Product Update

"Hard Market Alternative Risk Transfer Solutions—Agency Captives" and Market Corner Update in Risk Financing


Risk Financing Perspectives for this Risk Financing release provides a discussion on "Hard Market Alternative Risk Transfer Solutions—Agency Captives." It is authored by Carol Frey, divisional vice president for Great American Insurance Group, Alternative Markets, in Windsor, Connecticut.

Difficult insurance market conditions routinely lead to new risk financing solutions. In the 1980s, one such solution that gained a lot of attention was an agency or association captive. Current conditions are creating a renewed interest.

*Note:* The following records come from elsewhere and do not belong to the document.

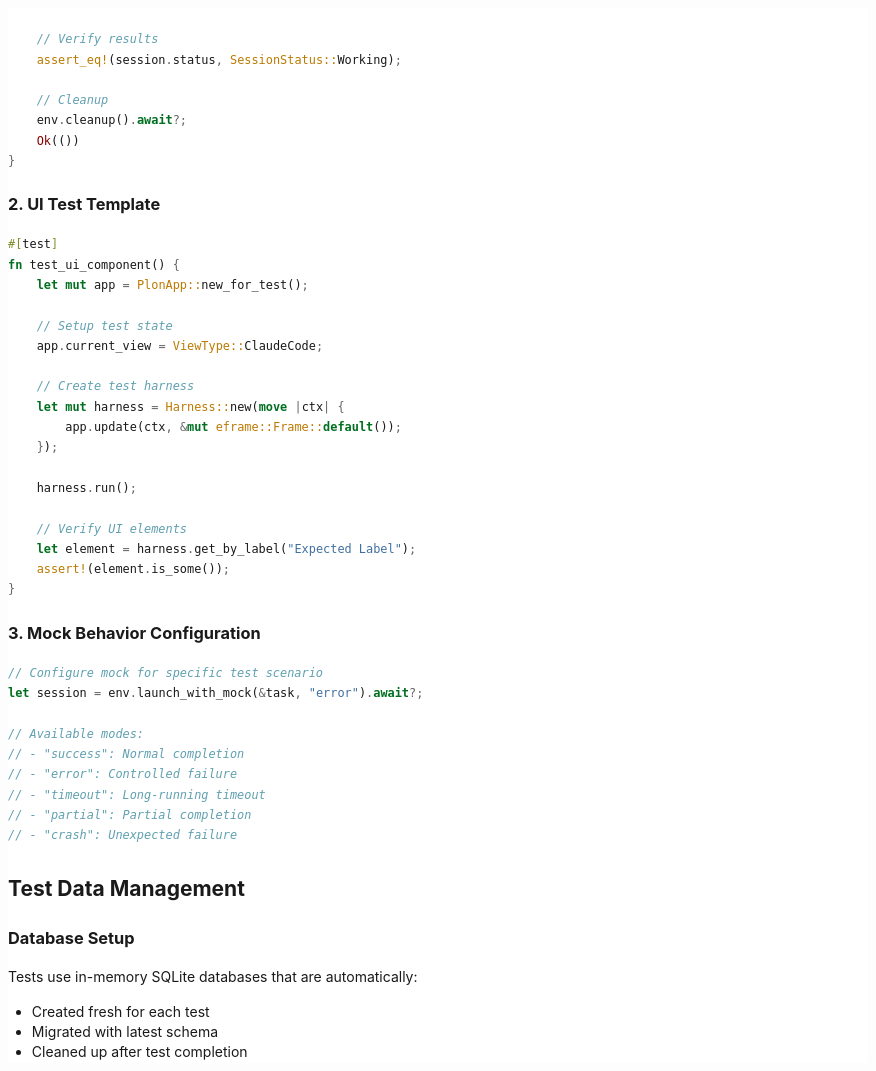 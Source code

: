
 ```rust
    
    // Verify results
    assert_eq!(session.status, SessionStatus::Working);
    
    // Cleanup
    env.cleanup().await?;
    Ok(())
}
```

### 2. UI Test Template
```rust
#[test]
fn test_ui_component() {
    let mut app = PlonApp::new_for_test();
    
    // Setup test state
    app.current_view = ViewType::ClaudeCode;
    
    // Create test harness
    let mut harness = Harness::new(move |ctx| {
        app.update(ctx, &mut eframe::Frame::default());
    });
    
    harness.run();
    
    // Verify UI elements
    let element = harness.get_by_label("Expected Label");
    assert!(element.is_some());
}
```

### 3. Mock Behavior Configuration
```rust
// Configure mock for specific test scenario
let session = env.launch_with_mock(&task, "error").await?;

// Available modes:
// - "success": Normal completion
// - "error": Controlled failure
// - "timeout": Long-running timeout
// - "partial": Partial completion
// - "crash": Unexpected failure
```

## Test Data Management

### Database Setup
Tests use in-memory SQLite databases that are automatically:
- Created fresh for each test
- Migrated with latest schema
- Cleaned up after test completion
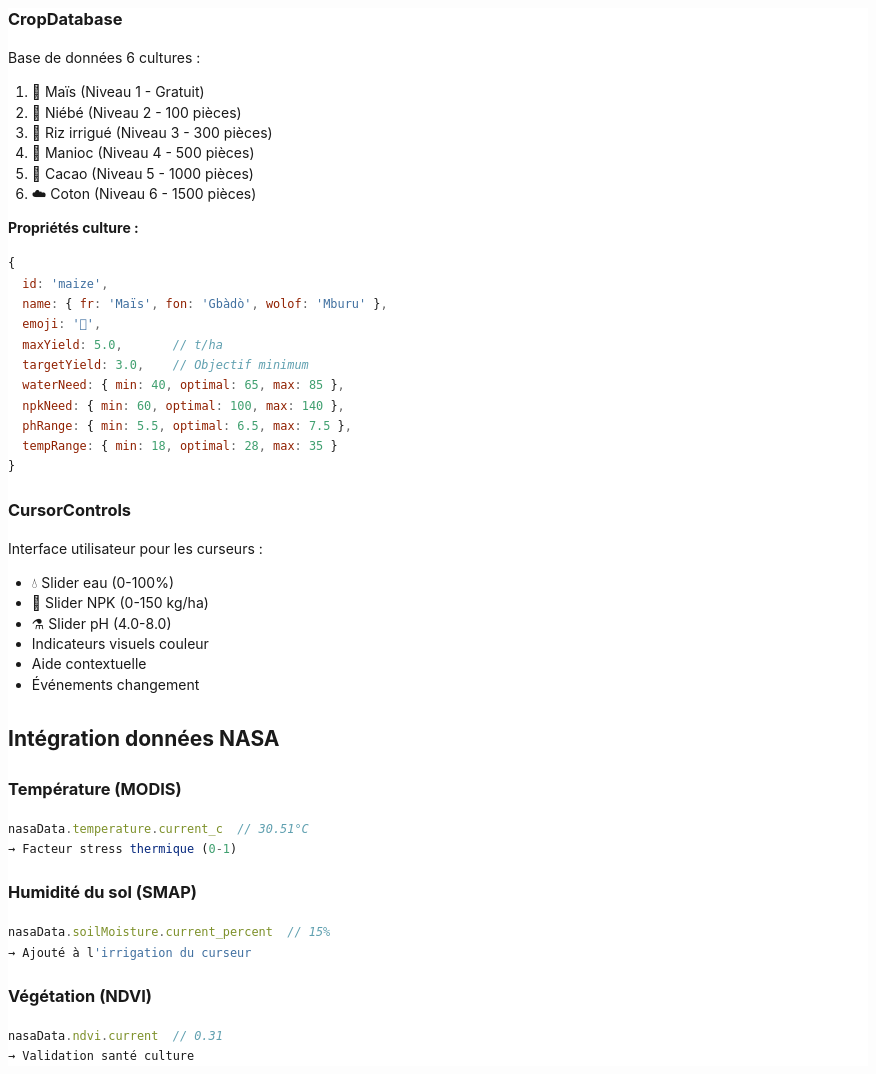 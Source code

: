 ### CropDatabase

Base de données 6 cultures :
1. 🌽 Maïs (Niveau 1 - Gratuit)
2. 🫘 Niébé (Niveau 2 - 100 pièces)
3. 🍚 Riz irrigué (Niveau 3 - 300 pièces)
4. 🥔 Manioc (Niveau 4 - 500 pièces)
5. 🍫 Cacao (Niveau 5 - 1000 pièces)
6. ☁️ Coton (Niveau 6 - 1500 pièces)

**Propriétés culture :**
```javascript
{
  id: 'maize',
  name: { fr: 'Maïs', fon: 'Gbàdò', wolof: 'Mburu' },
  emoji: '🌽',
  maxYield: 5.0,       // t/ha
  targetYield: 3.0,    // Objectif minimum
  waterNeed: { min: 40, optimal: 65, max: 85 },
  npkNeed: { min: 60, optimal: 100, max: 140 },
  phRange: { min: 5.5, optimal: 6.5, max: 7.5 },
  tempRange: { min: 18, optimal: 28, max: 35 }
}
```

### CursorControls

Interface utilisateur pour les curseurs :
- 💧 Slider eau (0-100%)
- 🌿 Slider NPK (0-150 kg/ha)
- ⚗️ Slider pH (4.0-8.0)
- Indicateurs visuels couleur
- Aide contextuelle
- Événements changement

## Intégration données NASA

### Température (MODIS)
```javascript
nasaData.temperature.current_c  // 30.51°C
→ Facteur stress thermique (0-1)
```

### Humidité du sol (SMAP)
```javascript
nasaData.soilMoisture.current_percent  // 15%
→ Ajouté à l'irrigation du curseur
```

### Végétation (NDVI)
```javascript
nasaData.ndvi.current  // 0.31
→ Validation santé culture
```
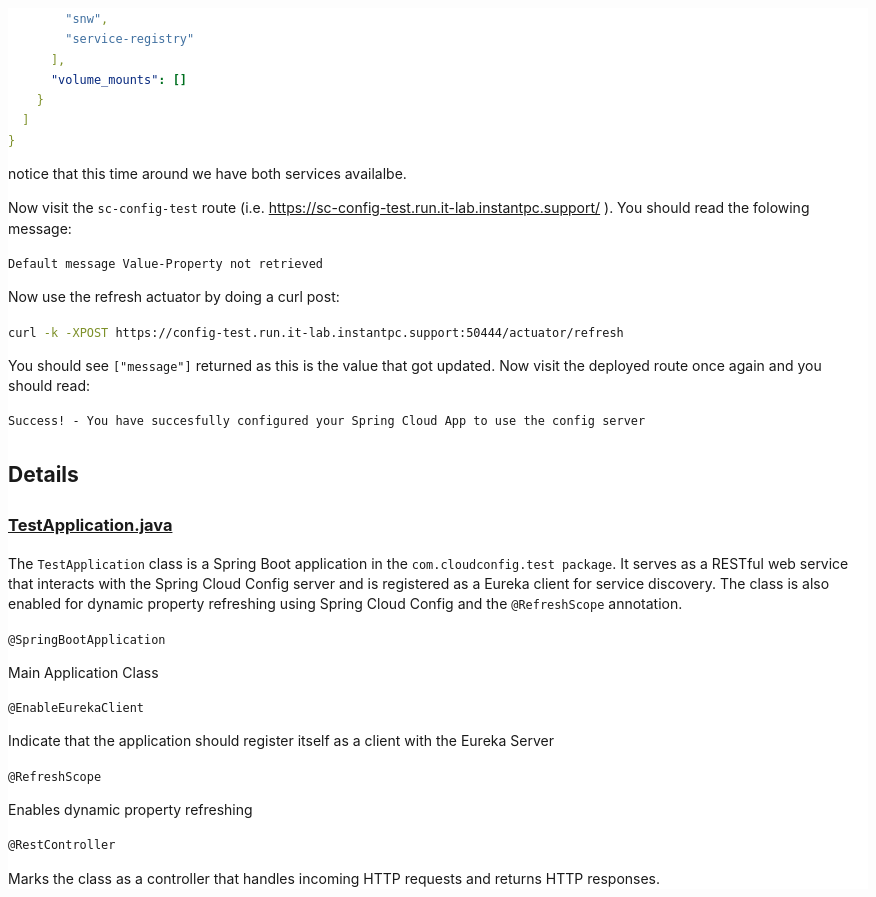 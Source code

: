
 ```yaml
        "snw",
        "service-registry"
      ],
      "volume_mounts": []
    }
  ]
}
```

notice that this time around we have both services availalbe.

Now visit the `sc-config-test` route (i.e. https://sc-config-test.run.it-lab.instantpc.support/ ). You should read the folowing message:

`Default message Value-Property not retrieved`

Now use the refresh actuator by doing a curl post:

```bash
curl -k -XPOST https://config-test.run.it-lab.instantpc.support:50444/actuator/refresh
```

You should see `["message"]` returned as this is the value that got updated. Now visit the deployed route once again and you should read:

`Success! - You have succesfully configured your Spring Cloud App to use the config server`

## Details



### [TestApplication.java](src/main/java/com/cloudconfig/test/TestApplication.java)

The `TestApplication` class is a Spring Boot application in the `com.cloudconfig.test package`. It serves as a RESTful web service that interacts with the Spring Cloud Config server and is registered as a Eureka client for service discovery. The class is also enabled for dynamic property refreshing using Spring Cloud Config and the `@RefreshScope` annotation.

```javascript
@SpringBootApplication
```
Main Application Class

```javascript
@EnableEurekaClient
```
Indicate that the application should register itself as a client with the Eureka Server

```javascript
@RefreshScope
```
Enables dynamic property refreshing

```javascript
@RestController
```
Marks the class as a controller that handles incoming HTTP requests and returns HTTP responses.
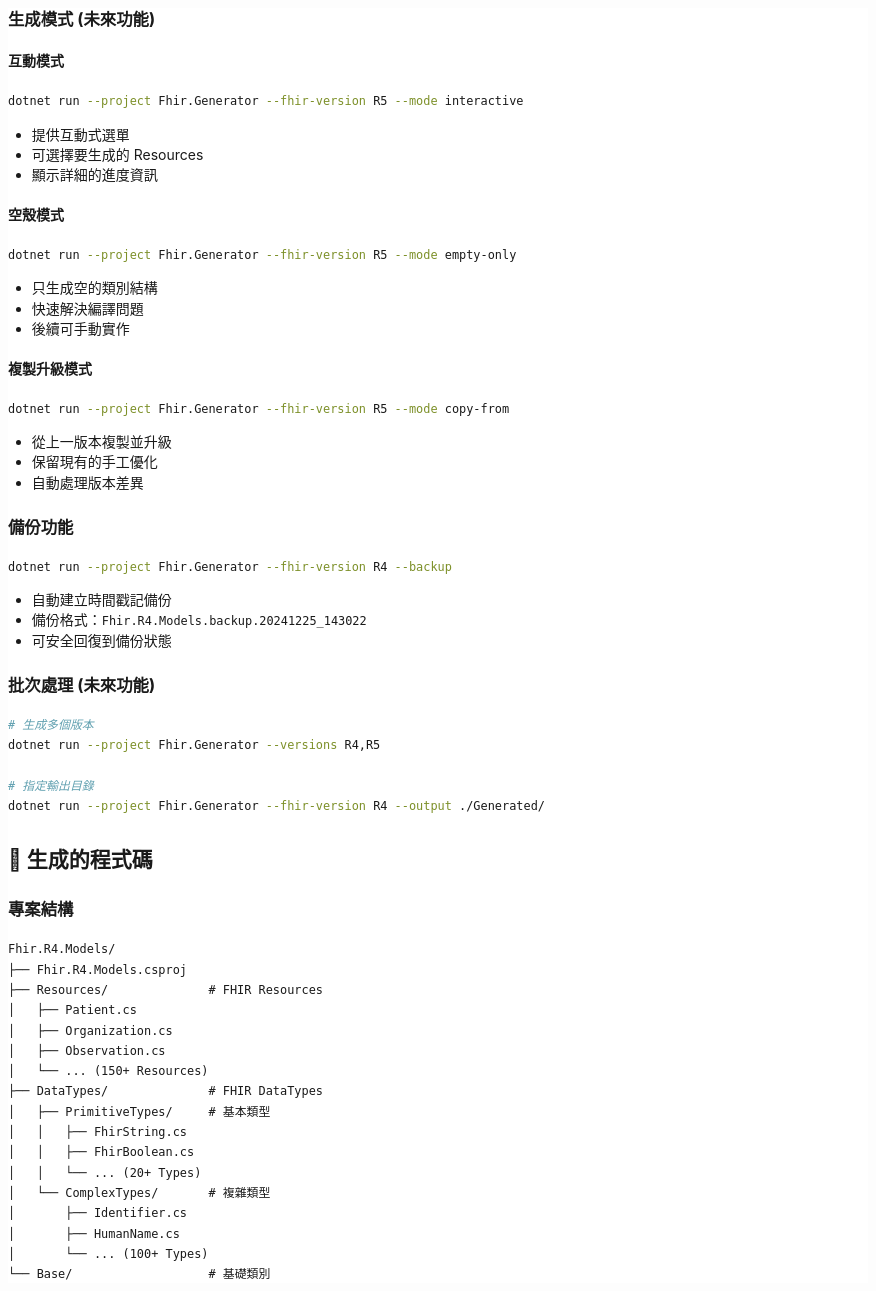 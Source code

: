 ### **生成模式 (未來功能)**

#### **互動模式**
```bash
dotnet run --project Fhir.Generator --fhir-version R5 --mode interactive
```
- 提供互動式選單
- 可選擇要生成的 Resources
- 顯示詳細的進度資訊

#### **空殼模式**
```bash
dotnet run --project Fhir.Generator --fhir-version R5 --mode empty-only
```
- 只生成空的類別結構
- 快速解決編譯問題
- 後續可手動實作

#### **複製升級模式**
```bash
dotnet run --project Fhir.Generator --fhir-version R5 --mode copy-from
```
- 從上一版本複製並升級
- 保留現有的手工優化
- 自動處理版本差異

### **備份功能**
```bash
dotnet run --project Fhir.Generator --fhir-version R4 --backup
```
- 自動建立時間戳記備份
- 備份格式：`Fhir.R4.Models.backup.20241225_143022`
- 可安全回復到備份狀態

### **批次處理 (未來功能)**
```bash
# 生成多個版本
dotnet run --project Fhir.Generator --versions R4,R5

# 指定輸出目錄
dotnet run --project Fhir.Generator --fhir-version R4 --output ./Generated/
```

## 📄 **生成的程式碼**

### **專案結構**
```
Fhir.R4.Models/
├── Fhir.R4.Models.csproj
├── Resources/              # FHIR Resources
│   ├── Patient.cs
│   ├── Organization.cs
│   ├── Observation.cs
│   └── ... (150+ Resources)
├── DataTypes/              # FHIR DataTypes
│   ├── PrimitiveTypes/     # 基本類型
│   │   ├── FhirString.cs
│   │   ├── FhirBoolean.cs
│   │   └── ... (20+ Types)
│   └── ComplexTypes/       # 複雜類型
│       ├── Identifier.cs
│       ├── HumanName.cs
│       └── ... (100+ Types)
└── Base/                   # 基礎類別
```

An agency captive is exactly as the name suggests—a captive insurance company owned or sponsored by an insurance agency. The strategy is for an agency to target a profitable book of business, assume some risk, and ultimately earn underwriting profit that outpaces other revenue sources—typically commission arrangements. The discussion explains some of the potential benefits of the concept and provides an example of how an agency captive could be structured and utilized.

"Market Corner" provides quarterly updates on current property and casualty insurance market conditions. For most buyers of commercial property and casualty insurance, it is difficult to find any bright spots in the market. Yet as the global economy slowly begins to find its footing, there seems to be light at the end of the tunnel. For many lines in certain sectors, the rate of increases at renewals is no longer accelerating as insurance pricing approaches technical adequacy and additional capacity enters the market. However, the growing sophistication of insurance portfolio analytics is leading to sustained underwriting discipline, which in turn is expected to both (1) smooth future market cycles and (2) help differentiate more favorable risks from those less favorable. Insureds more than ever need to do everything they can to differentiate themselves as part of the more favorable tier.